阿部 僕ははっきりと、これを書く以前と以後では作品の書き方そのものが変わりましたね。今また新作を書いていますけれども(『文學界』で連載中の『Orga(ni)sm』)、「伊坂さんのおかげです」と100%言えるくらいに、より自分の小説が豊かになったんじゃないかなと思います。

伊坂 僕はですね、この作品に対する思いが強すぎて、燃え尽きちゃってる感じで、今もリハビリ中なんですよ。単行本の時に喜んでくださった人も多かったんですけど、文庫化をきっかけに、もっとたくさんの人に受け入れてほしいですね。

阿部 ボーナストラックも含め、文庫版で「完全版」になったと思っています。伊坂さんの気持ちをアゲるためにも(笑)、みなさんよろしくお願いします!

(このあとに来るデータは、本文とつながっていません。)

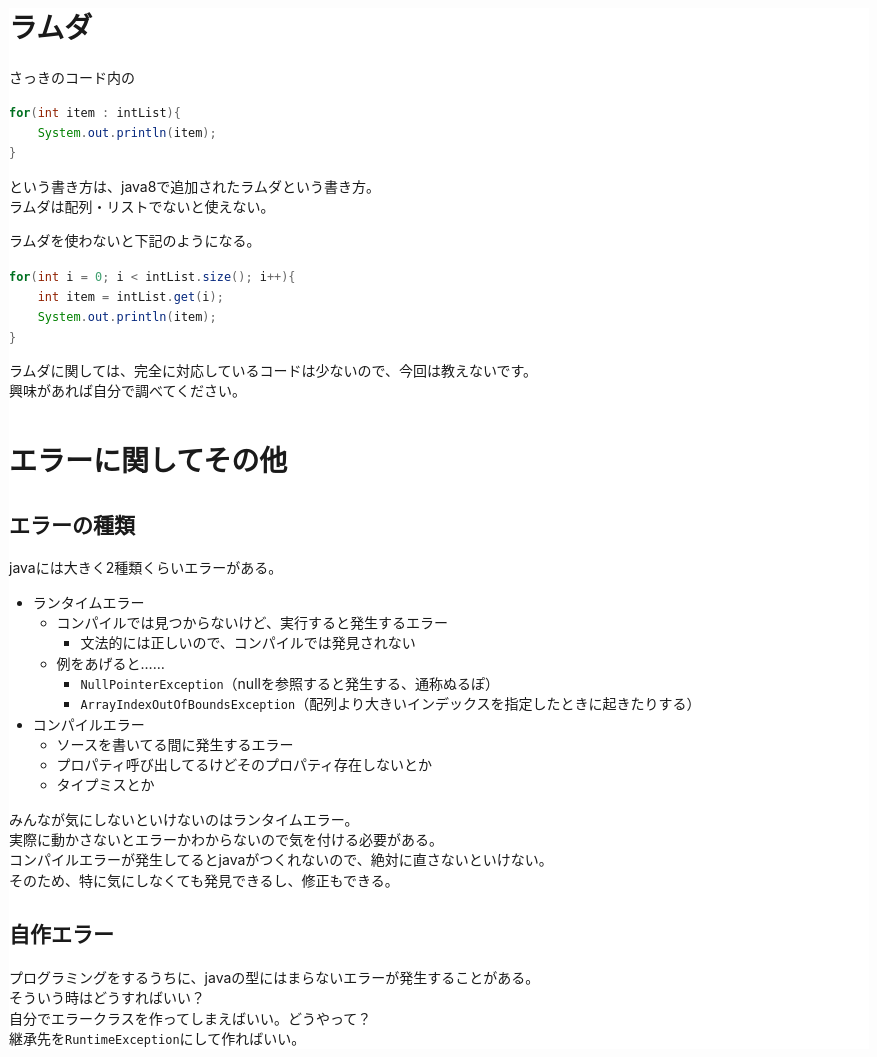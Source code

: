 
# ラムダ
さっきのコード内の
```java 
for(int item : intList){
    System.out.println(item);
}
```
という書き方は、java8で追加されたラムダという書き方。  
ラムダは配列・リストでないと使えない。  


ラムダを使わないと下記のようになる。
```java 
for(int i = 0; i < intList.size(); i++){
    int item = intList.get(i);
    System.out.println(item);
}
```

ラムダに関しては、完全に対応しているコードは少ないので、今回は教えないです。  
興味があれば自分で調べてください。




# エラーに関してその他
## エラーの種類
javaには大きく2種類くらいエラーがある。
- ランタイムエラー
    - コンパイルでは見つからないけど、実行すると発生するエラー
      - 文法的には正しいので、コンパイルでは発見されない
    - 例をあげると……
    	- `NullPointerException`（nullを参照すると発生する、通称ぬるぽ）
        - `ArrayIndexOutOfBoundsException`（配列より大きいインデックスを指定したときに起きたりする）
- コンパイルエラー
    - ソースを書いてる間に発生するエラー
    - プロパティ呼び出してるけどそのプロパティ存在しないとか
    - タイプミスとか

みんなが気にしないといけないのはランタイムエラー。  
実際に動かさないとエラーかわからないので気を付ける必要がある。  
コンパイルエラーが発生してるとjavaがつくれないので、絶対に直さないといけない。  
そのため、特に気にしなくても発見できるし、修正もできる。


## 自作エラー
プログラミングをするうちに、javaの型にはまらないエラーが発生することがある。  
そういう時はどうすればいい？  
自分でエラークラスを作ってしまえばいい。どうやって？  
継承先を`RuntimeException`にして作ればいい。  
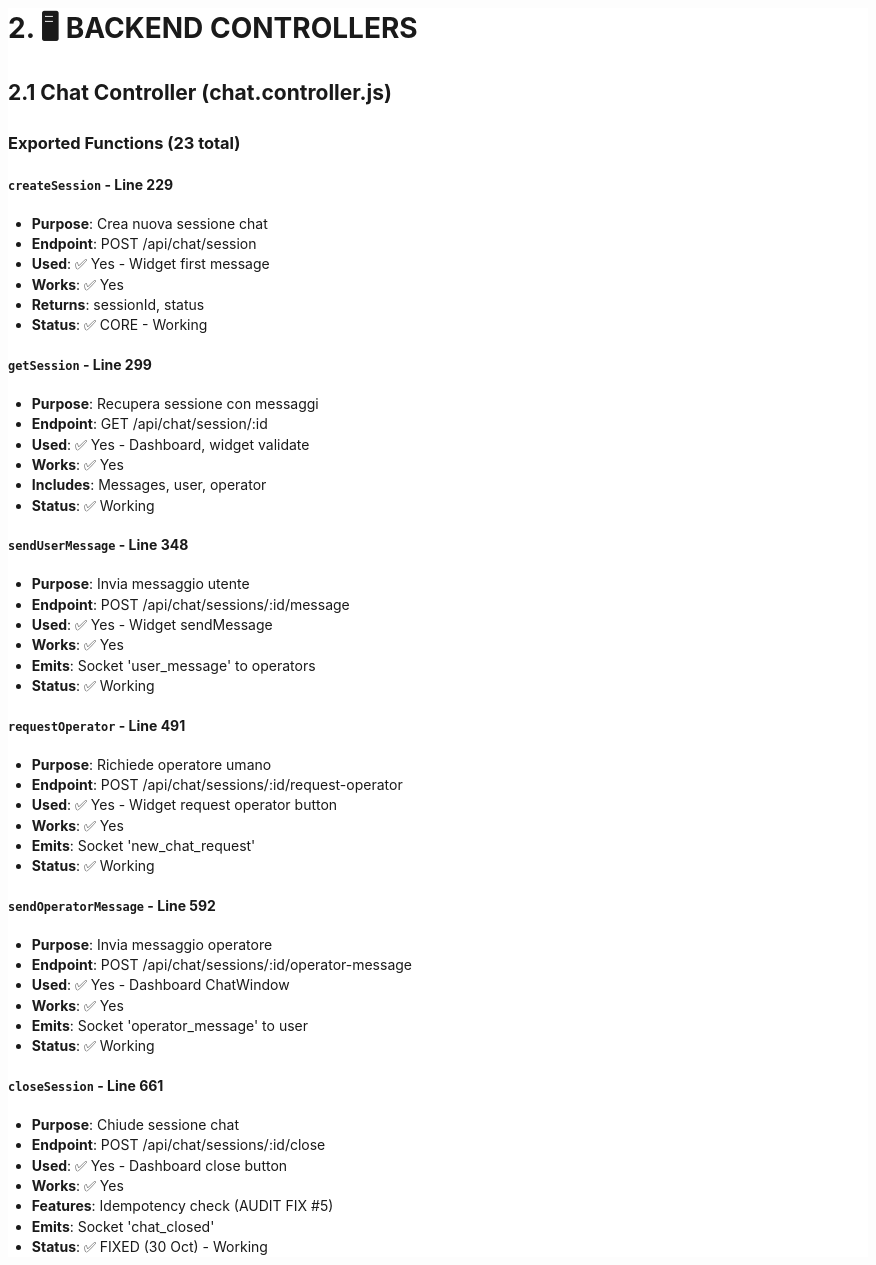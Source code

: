 
# 2. 🖥️ BACKEND CONTROLLERS

## 2.1 Chat Controller (chat.controller.js)

### Exported Functions (23 total)

#### `createSession` - Line 229
- **Purpose**: Crea nuova sessione chat
- **Endpoint**: POST /api/chat/session
- **Used**: ✅ Yes - Widget first message
- **Works**: ✅ Yes
- **Returns**: sessionId, status
- **Status**: ✅ CORE - Working

#### `getSession` - Line 299
- **Purpose**: Recupera sessione con messaggi
- **Endpoint**: GET /api/chat/session/:id
- **Used**: ✅ Yes - Dashboard, widget validate
- **Works**: ✅ Yes
- **Includes**: Messages, user, operator
- **Status**: ✅ Working

#### `sendUserMessage` - Line 348
- **Purpose**: Invia messaggio utente
- **Endpoint**: POST /api/chat/sessions/:id/message
- **Used**: ✅ Yes - Widget sendMessage
- **Works**: ✅ Yes
- **Emits**: Socket 'user_message' to operators
- **Status**: ✅ Working

#### `requestOperator` - Line 491
- **Purpose**: Richiede operatore umano
- **Endpoint**: POST /api/chat/sessions/:id/request-operator
- **Used**: ✅ Yes - Widget request operator button
- **Works**: ✅ Yes
- **Emits**: Socket 'new_chat_request'
- **Status**: ✅ Working

#### `sendOperatorMessage` - Line 592
- **Purpose**: Invia messaggio operatore
- **Endpoint**: POST /api/chat/sessions/:id/operator-message
- **Used**: ✅ Yes - Dashboard ChatWindow
- **Works**: ✅ Yes
- **Emits**: Socket 'operator_message' to user
- **Status**: ✅ Working

#### `closeSession` - Line 661
- **Purpose**: Chiude sessione chat
- **Endpoint**: POST /api/chat/sessions/:id/close
- **Used**: ✅ Yes - Dashboard close button
- **Works**: ✅ Yes
- **Features**: Idempotency check (AUDIT FIX #5)
- **Emits**: Socket 'chat_closed'
- **Status**: ✅ FIXED (30 Oct) - Working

借金返済のためグレーな仕事に手を染める相葉時之と、妻子のために情報スパイ業も営む会社員の井ノ原悠。10年ぶりに再会した二人は、世界を滅亡から救うため、東北地方を縦横無尽に駆け回る。ゴツいアメ車の後部座席に、毛足の長い大型犬と、謎の女を乗せて――。文庫版上下巻には各一編ずつ、本編の物語に繋がる書き下ろし掌編を収録。

あべ・かずしげ
●1968年、山形県出身、東京都在住。1994年に『アメリカの夜』で群像新人文学賞を受賞しデビュー。2005年に『グランド・フィナーレ』で芥川龍之介賞を受賞。野間文芸新人賞、谷崎潤一郎賞など、純文学の重賞を軒並み受賞。『文學界』2016年11月号より〈神町トリロジー〉の完結編、『Orga(ni)sm』を連載中。

いさか・こうたろう
●1971年、千葉県出身、宮城県仙台市在住。2000年に『オーデュボンの祈り』で新潮ミステリー倶楽部賞を受賞しデビュー。吉川英治文学新人賞、日本推理作家協会賞、受賞。最新刊は、書き下ろし長編『ホワイトラビット』と、初の絵本『クリスマスを探偵と』(絵:マヌエーレ・フィオール)。